Since I picked the bike up in a suburb of Nashville, I had to putter along for a few miles before I could really open it up and see what it could do. Right away, the bike felt easy to ride, and that held true when I was able to get up to speed. Its small size and easy-to-control clutch make it nimble and responsive. The gearing felt dialed in just right. The 292cc engine had plenty of power to zip off from a red light and get me down the interstate, but it never felt like it was trying to run away without me. The 300SS’s smaller size, flickability, and affordability make this bike a smart choice for new riders.
For a bike with a price below its competition, the 300SS has a few features that were pleasantly surprising additions. For example, it comes equipped with two ride modes: Eco and Sport. I started out using Eco mode but switched to using Sport primarily. There’s not a big difference between the two modes, but Sport is a bit peppier and more fun. And this is a bike to have fun on. It gave me confidence in curves and had me grinning from ear to ear. Shifting gears is smooth, and the sporty seating position made me feel like I was riding faster than I was – in a good way.

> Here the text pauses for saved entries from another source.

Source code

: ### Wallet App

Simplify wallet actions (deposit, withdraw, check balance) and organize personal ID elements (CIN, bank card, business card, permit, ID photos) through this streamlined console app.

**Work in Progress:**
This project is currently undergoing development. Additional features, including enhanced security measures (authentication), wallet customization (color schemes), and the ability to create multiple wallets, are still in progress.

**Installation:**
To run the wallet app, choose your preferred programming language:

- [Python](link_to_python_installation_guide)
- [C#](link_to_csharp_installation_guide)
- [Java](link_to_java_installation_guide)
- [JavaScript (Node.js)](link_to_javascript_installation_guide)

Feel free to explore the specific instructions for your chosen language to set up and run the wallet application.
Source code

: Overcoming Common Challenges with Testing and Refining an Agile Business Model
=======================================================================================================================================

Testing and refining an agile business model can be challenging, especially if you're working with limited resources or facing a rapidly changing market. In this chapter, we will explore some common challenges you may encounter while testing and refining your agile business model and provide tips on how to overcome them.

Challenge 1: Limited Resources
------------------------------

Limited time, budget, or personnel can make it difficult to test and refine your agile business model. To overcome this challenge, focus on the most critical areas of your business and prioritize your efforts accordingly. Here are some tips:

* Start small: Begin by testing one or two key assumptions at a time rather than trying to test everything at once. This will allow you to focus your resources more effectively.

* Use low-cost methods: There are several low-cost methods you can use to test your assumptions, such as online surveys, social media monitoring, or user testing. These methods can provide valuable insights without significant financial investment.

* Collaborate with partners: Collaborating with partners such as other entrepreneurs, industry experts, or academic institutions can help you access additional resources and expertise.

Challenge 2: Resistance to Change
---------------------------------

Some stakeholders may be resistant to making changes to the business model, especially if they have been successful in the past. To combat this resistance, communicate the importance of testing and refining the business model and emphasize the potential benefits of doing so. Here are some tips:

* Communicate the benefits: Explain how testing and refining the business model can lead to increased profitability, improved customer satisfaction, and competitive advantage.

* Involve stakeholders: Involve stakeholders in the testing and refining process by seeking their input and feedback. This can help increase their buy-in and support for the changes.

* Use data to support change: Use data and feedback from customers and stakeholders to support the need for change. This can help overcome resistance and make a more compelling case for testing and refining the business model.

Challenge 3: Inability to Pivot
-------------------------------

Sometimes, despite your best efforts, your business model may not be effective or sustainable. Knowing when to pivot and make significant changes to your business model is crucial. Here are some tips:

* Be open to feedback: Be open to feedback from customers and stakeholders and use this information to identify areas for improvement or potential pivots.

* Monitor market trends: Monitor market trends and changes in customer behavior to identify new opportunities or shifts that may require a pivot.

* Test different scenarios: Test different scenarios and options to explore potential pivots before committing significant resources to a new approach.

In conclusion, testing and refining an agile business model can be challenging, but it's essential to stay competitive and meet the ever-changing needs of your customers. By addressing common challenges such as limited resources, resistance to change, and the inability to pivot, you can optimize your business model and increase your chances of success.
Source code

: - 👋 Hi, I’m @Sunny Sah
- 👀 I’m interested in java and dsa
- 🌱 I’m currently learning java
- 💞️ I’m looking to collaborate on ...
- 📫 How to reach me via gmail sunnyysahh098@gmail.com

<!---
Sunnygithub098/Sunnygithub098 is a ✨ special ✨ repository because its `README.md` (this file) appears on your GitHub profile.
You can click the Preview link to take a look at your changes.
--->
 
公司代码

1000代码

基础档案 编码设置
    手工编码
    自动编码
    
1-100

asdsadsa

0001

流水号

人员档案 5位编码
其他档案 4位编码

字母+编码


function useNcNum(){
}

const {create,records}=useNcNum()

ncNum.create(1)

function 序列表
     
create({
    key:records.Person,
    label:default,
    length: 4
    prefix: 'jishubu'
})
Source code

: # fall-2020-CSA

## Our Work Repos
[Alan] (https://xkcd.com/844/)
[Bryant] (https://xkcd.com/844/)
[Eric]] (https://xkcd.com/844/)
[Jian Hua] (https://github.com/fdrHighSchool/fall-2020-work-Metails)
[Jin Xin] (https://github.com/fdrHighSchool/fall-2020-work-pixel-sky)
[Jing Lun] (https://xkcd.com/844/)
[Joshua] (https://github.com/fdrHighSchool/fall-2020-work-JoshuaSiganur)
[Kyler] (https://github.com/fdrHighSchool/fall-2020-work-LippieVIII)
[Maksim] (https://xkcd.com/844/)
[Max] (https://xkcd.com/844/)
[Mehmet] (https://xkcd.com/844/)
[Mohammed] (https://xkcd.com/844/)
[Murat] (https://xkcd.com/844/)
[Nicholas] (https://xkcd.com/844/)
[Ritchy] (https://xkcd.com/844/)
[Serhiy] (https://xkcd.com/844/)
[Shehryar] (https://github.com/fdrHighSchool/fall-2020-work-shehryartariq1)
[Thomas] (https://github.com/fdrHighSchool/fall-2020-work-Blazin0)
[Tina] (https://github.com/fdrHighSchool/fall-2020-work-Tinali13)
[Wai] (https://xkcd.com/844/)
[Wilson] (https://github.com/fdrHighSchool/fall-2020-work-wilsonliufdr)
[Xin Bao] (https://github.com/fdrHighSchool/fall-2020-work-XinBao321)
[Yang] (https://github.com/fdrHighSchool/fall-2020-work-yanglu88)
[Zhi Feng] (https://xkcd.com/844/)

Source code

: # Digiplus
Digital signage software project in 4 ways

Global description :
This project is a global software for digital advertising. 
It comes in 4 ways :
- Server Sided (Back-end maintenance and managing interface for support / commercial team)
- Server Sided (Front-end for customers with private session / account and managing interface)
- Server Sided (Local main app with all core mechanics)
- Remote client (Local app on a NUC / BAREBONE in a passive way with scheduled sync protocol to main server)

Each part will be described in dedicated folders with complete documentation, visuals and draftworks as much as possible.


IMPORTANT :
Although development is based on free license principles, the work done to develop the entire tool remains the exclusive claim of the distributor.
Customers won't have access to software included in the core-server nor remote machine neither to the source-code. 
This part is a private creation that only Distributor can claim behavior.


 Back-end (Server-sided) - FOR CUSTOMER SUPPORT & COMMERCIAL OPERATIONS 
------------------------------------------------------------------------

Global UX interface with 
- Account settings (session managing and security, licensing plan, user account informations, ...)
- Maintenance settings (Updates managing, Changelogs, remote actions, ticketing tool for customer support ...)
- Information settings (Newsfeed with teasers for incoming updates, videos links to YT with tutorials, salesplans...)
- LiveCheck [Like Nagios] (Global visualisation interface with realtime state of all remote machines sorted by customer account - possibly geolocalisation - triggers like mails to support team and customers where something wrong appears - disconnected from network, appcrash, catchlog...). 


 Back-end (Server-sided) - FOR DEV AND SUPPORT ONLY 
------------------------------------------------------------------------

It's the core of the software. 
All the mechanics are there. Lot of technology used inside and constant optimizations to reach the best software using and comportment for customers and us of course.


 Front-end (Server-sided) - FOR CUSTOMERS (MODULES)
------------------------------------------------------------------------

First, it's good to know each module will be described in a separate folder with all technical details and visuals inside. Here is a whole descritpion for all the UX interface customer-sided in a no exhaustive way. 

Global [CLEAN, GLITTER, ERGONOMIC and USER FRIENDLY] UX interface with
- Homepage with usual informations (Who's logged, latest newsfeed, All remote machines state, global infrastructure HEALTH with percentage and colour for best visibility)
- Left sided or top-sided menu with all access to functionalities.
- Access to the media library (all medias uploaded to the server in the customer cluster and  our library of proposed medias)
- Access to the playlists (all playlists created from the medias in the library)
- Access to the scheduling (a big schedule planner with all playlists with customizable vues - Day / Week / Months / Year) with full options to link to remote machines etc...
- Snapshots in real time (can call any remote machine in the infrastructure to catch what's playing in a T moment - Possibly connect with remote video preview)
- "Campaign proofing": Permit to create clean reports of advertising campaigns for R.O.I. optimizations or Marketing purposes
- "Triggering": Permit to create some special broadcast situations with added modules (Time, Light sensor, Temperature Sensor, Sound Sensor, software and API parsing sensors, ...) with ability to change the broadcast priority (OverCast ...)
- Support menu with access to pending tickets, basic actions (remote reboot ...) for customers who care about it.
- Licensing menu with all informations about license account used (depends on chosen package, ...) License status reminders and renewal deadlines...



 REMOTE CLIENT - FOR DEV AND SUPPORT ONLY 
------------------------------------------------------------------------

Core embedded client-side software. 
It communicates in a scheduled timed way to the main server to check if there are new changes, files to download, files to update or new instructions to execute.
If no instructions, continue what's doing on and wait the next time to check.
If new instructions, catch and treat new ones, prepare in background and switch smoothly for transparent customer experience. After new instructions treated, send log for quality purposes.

However, that sportier seating position is not ideal for longer trips. Maybe if I were more used to the sporty ergonomics, I wouldn’t feel fatigued so quickly. As it was, I could ride the 300SS for about 45 minutes to an hour before I started looking for a spot to pull over and shake out the aches. For bopping around town or going on quick sprints close to the house, the narrow profile and firm seat were perfect and put me in a controlling position.
In the sweeping curves through the hills of rural Tennessee, the suspension was just right. The only time I regretted having firm suspension was on the potholed and bumpy Interstate 40 through Memphis, but that section of road is notoriously rough on all vehicles. Everywhere else, the suspension provided a nice balance of control and comfort.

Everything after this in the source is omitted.